- Work request -
Every line from the first one in the listing down to the line with "### about meta-learning" should be restated word for word.
Data extracts: Begin
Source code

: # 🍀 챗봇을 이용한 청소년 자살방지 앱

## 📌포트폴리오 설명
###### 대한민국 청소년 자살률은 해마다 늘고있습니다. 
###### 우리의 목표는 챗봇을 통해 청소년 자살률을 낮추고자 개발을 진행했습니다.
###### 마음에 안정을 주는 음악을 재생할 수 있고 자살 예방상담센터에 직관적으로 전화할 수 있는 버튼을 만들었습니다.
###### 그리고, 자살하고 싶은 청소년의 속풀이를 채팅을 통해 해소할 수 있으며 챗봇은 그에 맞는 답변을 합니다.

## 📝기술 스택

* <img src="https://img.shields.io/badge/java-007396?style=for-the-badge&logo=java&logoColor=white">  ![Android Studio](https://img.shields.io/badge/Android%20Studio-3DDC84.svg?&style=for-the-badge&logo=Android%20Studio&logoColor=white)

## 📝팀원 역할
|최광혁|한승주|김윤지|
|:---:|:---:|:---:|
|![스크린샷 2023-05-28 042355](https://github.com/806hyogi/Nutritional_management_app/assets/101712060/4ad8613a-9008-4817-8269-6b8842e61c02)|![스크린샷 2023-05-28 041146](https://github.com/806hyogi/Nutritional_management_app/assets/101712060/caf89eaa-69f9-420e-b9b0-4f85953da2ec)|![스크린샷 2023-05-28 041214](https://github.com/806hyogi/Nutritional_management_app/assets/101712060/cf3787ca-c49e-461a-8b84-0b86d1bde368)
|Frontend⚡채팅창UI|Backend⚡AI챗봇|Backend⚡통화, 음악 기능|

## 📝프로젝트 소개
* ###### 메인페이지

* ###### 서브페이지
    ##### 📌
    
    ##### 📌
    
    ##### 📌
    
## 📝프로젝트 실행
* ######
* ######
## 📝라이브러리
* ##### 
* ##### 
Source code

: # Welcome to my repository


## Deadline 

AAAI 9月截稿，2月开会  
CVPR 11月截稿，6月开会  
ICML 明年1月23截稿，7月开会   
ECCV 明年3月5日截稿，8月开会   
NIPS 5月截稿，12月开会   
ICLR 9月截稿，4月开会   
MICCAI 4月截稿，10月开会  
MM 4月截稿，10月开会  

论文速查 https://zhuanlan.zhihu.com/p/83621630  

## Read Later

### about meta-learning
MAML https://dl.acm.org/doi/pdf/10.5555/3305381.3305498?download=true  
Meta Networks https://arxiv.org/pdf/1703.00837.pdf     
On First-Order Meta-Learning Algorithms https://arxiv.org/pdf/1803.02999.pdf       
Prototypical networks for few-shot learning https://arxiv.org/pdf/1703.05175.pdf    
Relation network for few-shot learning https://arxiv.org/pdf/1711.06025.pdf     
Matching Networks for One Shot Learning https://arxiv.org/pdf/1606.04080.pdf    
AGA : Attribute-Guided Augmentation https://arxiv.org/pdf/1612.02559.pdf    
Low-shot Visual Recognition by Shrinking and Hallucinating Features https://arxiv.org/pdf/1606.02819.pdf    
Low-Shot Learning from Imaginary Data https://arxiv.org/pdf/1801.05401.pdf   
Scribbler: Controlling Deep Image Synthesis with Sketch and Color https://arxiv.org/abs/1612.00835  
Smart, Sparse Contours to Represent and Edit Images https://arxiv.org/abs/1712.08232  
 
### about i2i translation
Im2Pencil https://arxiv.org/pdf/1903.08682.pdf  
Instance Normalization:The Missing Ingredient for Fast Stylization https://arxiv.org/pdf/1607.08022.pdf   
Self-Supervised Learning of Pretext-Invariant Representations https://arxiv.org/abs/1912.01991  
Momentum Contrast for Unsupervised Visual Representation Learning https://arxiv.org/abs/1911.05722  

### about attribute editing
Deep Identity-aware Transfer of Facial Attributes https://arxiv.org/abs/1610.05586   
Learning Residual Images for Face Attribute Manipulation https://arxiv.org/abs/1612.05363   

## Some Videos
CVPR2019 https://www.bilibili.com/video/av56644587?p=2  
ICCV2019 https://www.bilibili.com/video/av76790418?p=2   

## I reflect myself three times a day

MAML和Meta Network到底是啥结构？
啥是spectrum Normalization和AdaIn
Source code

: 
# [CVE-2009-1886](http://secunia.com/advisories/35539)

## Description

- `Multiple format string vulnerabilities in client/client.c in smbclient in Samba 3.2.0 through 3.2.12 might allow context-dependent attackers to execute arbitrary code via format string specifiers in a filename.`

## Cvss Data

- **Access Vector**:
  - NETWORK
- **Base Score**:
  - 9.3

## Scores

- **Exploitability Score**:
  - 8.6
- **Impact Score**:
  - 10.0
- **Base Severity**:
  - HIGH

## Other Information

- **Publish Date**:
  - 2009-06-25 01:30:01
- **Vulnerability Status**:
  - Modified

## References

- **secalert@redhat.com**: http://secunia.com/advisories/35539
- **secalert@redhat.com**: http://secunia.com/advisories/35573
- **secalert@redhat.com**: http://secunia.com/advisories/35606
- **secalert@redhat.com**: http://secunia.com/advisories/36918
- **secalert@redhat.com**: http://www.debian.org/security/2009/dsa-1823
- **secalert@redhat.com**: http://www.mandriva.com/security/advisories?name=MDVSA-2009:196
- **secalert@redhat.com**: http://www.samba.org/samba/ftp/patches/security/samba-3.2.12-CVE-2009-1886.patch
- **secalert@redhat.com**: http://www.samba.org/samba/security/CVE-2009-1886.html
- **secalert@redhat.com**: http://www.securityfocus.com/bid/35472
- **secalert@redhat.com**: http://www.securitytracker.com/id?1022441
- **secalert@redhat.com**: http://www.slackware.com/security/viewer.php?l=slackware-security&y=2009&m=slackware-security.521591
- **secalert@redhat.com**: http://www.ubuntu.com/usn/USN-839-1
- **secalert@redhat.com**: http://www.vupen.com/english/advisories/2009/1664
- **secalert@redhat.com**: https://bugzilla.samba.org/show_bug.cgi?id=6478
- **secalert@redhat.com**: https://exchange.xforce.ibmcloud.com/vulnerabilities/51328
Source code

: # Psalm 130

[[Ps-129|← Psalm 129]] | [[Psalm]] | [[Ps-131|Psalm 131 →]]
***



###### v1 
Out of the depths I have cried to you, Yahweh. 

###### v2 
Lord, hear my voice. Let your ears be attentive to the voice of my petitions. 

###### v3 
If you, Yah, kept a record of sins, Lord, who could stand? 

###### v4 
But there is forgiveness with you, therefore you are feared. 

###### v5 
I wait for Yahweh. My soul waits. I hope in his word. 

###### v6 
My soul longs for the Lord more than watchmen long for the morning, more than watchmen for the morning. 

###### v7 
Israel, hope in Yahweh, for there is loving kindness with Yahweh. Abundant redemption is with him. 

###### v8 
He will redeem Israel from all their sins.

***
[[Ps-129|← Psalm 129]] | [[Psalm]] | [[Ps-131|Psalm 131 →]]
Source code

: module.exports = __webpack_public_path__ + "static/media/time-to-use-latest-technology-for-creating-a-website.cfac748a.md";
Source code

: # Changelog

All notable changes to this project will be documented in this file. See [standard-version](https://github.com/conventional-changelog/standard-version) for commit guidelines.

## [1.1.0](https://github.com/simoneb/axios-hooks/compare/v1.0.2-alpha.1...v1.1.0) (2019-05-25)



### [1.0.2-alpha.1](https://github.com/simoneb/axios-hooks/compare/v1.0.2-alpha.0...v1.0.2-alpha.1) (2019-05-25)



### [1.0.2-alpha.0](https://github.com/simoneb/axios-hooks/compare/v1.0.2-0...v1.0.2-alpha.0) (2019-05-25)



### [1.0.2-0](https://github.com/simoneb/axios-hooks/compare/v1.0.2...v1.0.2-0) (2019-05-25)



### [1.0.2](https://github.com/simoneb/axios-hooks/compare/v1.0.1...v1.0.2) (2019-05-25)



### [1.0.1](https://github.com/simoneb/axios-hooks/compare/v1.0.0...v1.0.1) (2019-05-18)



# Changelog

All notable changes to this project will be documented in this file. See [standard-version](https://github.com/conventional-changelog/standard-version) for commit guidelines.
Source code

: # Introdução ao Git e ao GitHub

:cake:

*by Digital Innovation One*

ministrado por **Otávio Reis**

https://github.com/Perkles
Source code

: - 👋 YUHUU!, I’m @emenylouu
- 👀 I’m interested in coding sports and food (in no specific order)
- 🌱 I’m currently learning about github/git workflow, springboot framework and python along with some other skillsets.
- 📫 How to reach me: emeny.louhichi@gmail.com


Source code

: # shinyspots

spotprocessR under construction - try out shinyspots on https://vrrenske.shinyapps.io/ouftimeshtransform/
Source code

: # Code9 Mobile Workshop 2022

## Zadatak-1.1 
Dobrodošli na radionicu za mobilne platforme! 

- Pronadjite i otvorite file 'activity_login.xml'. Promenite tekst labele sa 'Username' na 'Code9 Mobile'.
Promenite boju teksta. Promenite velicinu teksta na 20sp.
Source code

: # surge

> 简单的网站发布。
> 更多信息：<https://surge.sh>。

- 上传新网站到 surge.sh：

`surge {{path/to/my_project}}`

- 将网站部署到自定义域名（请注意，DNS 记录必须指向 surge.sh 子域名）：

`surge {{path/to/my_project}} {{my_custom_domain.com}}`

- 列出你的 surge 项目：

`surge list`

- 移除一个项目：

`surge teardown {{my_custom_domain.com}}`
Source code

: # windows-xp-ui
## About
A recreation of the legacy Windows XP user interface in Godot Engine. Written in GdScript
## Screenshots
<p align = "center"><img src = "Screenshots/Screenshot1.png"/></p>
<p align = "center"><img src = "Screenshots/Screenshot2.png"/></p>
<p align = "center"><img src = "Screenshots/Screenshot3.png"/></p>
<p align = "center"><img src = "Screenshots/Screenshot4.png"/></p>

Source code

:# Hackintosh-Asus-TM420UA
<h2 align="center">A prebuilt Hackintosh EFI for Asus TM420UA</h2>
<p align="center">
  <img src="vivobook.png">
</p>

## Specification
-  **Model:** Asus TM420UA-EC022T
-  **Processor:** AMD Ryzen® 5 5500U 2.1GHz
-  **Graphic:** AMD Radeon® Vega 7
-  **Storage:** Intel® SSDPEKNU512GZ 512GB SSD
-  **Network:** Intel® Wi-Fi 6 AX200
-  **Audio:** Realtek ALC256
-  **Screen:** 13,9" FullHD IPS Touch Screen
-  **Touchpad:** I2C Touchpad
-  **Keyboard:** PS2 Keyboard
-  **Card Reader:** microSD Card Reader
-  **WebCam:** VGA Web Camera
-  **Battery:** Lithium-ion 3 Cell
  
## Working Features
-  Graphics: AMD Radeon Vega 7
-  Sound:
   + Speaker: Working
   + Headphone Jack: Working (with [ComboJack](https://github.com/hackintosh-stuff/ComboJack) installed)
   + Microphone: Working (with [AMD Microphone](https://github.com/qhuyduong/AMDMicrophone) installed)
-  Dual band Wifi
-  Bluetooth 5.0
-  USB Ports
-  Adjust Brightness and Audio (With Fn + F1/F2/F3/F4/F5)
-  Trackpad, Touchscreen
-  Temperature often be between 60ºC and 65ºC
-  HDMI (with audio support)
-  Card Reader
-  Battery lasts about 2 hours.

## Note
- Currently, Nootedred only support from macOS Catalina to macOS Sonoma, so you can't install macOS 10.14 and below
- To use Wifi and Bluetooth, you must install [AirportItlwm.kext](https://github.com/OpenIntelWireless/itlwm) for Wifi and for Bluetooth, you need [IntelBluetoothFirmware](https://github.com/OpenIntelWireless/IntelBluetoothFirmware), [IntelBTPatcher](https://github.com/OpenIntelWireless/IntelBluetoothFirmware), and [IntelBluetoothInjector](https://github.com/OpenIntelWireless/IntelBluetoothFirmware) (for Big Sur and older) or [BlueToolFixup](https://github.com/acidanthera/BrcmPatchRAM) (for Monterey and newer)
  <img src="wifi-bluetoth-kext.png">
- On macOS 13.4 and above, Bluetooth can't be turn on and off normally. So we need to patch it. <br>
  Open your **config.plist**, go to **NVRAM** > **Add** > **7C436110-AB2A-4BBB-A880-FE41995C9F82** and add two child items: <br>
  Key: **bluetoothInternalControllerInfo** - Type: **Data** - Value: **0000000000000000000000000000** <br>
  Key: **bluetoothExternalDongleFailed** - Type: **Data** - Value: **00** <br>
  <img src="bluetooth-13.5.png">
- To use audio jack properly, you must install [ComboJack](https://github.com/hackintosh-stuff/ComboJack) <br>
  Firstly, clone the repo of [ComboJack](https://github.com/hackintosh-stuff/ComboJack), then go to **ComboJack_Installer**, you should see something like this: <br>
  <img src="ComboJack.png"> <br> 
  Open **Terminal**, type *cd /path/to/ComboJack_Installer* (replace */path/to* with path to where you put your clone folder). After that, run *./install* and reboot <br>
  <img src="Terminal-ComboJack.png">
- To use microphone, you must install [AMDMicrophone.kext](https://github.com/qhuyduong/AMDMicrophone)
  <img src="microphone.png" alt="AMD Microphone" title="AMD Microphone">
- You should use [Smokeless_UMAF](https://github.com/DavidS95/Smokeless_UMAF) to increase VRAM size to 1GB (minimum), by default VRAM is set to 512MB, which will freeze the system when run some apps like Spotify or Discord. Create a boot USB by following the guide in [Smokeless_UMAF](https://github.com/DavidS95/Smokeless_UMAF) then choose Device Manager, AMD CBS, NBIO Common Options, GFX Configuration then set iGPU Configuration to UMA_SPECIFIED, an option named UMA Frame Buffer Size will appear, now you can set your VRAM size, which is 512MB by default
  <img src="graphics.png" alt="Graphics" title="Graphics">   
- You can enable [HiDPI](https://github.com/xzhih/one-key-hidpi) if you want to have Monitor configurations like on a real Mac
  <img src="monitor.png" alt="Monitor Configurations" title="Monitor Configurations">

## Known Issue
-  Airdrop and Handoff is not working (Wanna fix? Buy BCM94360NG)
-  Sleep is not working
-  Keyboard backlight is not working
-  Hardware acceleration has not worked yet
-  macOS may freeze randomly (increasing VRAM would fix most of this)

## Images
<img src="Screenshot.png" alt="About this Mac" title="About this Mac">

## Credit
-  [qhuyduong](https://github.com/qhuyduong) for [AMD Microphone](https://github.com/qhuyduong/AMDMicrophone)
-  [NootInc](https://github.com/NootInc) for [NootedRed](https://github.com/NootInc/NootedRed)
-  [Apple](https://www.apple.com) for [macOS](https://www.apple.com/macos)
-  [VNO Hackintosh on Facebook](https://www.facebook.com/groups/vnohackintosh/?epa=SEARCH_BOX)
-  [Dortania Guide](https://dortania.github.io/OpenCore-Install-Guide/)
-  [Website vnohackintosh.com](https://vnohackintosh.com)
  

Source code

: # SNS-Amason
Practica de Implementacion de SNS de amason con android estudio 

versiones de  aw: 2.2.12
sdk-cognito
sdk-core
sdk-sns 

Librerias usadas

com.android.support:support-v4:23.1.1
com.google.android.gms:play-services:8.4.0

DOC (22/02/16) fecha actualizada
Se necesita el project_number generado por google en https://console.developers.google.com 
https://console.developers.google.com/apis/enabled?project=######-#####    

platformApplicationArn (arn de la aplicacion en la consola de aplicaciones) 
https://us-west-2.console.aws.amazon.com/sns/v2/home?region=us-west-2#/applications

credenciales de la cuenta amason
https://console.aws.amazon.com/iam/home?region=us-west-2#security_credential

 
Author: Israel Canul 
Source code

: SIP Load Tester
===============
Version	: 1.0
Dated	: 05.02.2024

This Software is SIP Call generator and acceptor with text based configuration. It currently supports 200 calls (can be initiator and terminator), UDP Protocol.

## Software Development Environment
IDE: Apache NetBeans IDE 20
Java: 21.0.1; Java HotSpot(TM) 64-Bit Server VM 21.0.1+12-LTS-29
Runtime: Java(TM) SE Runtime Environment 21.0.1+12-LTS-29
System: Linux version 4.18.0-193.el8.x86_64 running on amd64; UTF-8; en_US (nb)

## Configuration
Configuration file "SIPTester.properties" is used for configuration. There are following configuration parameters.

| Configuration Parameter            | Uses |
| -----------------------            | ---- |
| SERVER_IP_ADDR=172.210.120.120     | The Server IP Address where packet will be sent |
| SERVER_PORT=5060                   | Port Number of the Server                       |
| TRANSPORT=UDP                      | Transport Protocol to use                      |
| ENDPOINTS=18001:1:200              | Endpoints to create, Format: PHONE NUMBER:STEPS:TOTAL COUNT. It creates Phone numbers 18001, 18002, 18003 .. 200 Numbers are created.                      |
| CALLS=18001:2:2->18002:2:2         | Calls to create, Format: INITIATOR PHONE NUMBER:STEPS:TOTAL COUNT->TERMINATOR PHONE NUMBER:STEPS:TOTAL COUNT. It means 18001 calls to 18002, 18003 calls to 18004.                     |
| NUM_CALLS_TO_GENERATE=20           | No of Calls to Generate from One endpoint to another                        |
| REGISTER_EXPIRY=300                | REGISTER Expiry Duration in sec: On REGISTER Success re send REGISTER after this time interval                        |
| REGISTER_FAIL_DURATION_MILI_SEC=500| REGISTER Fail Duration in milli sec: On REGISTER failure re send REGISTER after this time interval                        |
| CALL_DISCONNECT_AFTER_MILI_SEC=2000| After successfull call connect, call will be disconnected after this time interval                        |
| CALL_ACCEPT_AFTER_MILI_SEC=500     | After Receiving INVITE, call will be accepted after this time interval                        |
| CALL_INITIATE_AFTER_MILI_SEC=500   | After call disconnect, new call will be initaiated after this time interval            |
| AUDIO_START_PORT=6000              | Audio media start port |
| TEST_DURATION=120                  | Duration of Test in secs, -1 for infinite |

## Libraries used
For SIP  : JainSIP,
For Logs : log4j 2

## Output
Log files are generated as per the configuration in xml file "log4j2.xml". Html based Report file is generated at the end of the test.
Data extracts: End
- Finished exercise -
Source code

: # 🍀 챗봇을 이용한 청소년 자살방지 앱

## 📌포트폴리오 설명
###### 대한민국 청소년 자살률은 해마다 늘고있습니다. 
###### 우리의 목표는 챗봇을 통해 청소년 자살률을 낮추고자 개발을 진행했습니다.
###### 마음에 안정을 주는 음악을 재생할 수 있고 자살 예방상담센터에 직관적으로 전화할 수 있는 버튼을 만들었습니다.
###### 그리고, 자살하고 싶은 청소년의 속풀이를 채팅을 통해 해소할 수 있으며 챗봇은 그에 맞는 답변을 합니다.

## 📝기술 스택

* <img src="https://img.shields.io/badge/java-007396?style=for-the-badge&logo=java&logoColor=white">  ![Android Studio](https://img.shields.io/badge/Android%20Studio-3DDC84.svg?&style=for-the-badge&logo=Android%20Studio&logoColor=white)

## 📝팀원 역할
|최광혁|한승주|김윤지|
|:---:|:---:|:---:|
|![스크린샷 2023-05-28 042355](https://github.com/806hyogi/Nutritional_management_app/assets/101712060/4ad8613a-9008-4817-8269-6b8842e61c02)|![스크린샷 2023-05-28 041146](https://github.com/806hyogi/Nutritional_management_app/assets/101712060/caf89eaa-69f9-420e-b9b0-4f85953da2ec)|![스크린샷 2023-05-28 041214](https://github.com/806hyogi/Nutritional_management_app/assets/101712060/cf3787ca-c49e-461a-8b84-0b86d1bde368)
|Frontend⚡채팅창UI|Backend⚡AI챗봇|Backend⚡통화, 음악 기능|

## 📝프로젝트 소개
* ###### 메인페이지

* ###### 서브페이지
    ##### 📌
    
    ##### 📌
    
    ##### 📌
    
## 📝프로젝트 실행
* ######
* ######
## 📝라이브러리
* ##### 
* ##### 
Source code

: # Welcome to my repository


## Deadline 

AAAI 9月截稿，2月开会  
CVPR 11月截稿，6月开会  
ICML 明年1月23截稿，7月开会   
ECCV 明年3月5日截稿，8月开会   
NIPS 5月截稿，12月开会   
ICLR 9月截稿，4月开会   
MICCAI 4月截稿，10月开会  
MM 4月截稿，10月开会  

论文速查 https://zhuanlan.zhihu.com/p/83621630  

## Read Later

### about meta-learning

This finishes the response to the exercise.